Abstract: The principal aims of the European Union are to promote its shared values, peace and the wellbeing of its peoples. Achieving these aspirations depends heavily on developments beyond its borders. On-going transformations at the global, regional and European levels create opportunities as well as challenges for the Union and demand strategic thinking on an ambitious and assertive external agenda. This report on a European global strategy offers guidance on this long-term endeavor. By deriving long-term interests from the EU’s principal aims, Europeans will be better able to live and act in accordance with their values. This report therefore identifies six preconditions, or vital European interests, for protecting Europe’s peace, well-being and shared values. In order to secure these vital interests, eleven strategic objectives are suggested along with the necessary adaptations to the EU’s existing toolbox.
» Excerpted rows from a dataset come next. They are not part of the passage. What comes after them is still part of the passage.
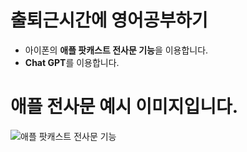 # 출퇴근시간에 영어공부하기
- 아이폰의 **애플 팟캐스트 전사문 기능**을 이용합니다.
- **Chat GPT**를 이용합니다.

# 애플 전사문 예시 이미지입니다.   

![애플 팟캐스트 전사문 기능](/IMG_0233.jpg)
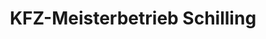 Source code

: ---
title: "KFZ-Meisterbetrieb Schilling"
url: /lucka/kfz-meisterbetrieb-schilling/
shop: Autowerkstatt
---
Erik Brattberg and Mark Rhinard, Actorness and Effectiveness in International Disaster Relief: The European Union and United States in Comparative Perspective, International Relations, 2013, vol.27:3, pp. 356-374.
Abstract: This article examines the role of the European Union (EU) and United States as actors in international disaster relief. We take the analysis of ‘actorness’ one step further than normal by assessing the extent to which different aspects of EU and US actorness led to effectiveness in actual outcomes. In doing so, we make two contributions. First, we provide a rare comparison between EU and US foreign policy actorness, shedding light on the actor capability of each bloc in the area of international disaster relief. Second, we specify the relationship between actorness and effectiveness, a relationship which is too often assumed rather than explored. Using previous research of EU and US actorness as a starting point, we link four aspects of actorness to effectiveness and assess the resulting hypotheses using the case of the 2010 Haiti earthquake. We find support for our proposed links between actorness and effectiveness, although further research is needed before robust conclusions can be drawn.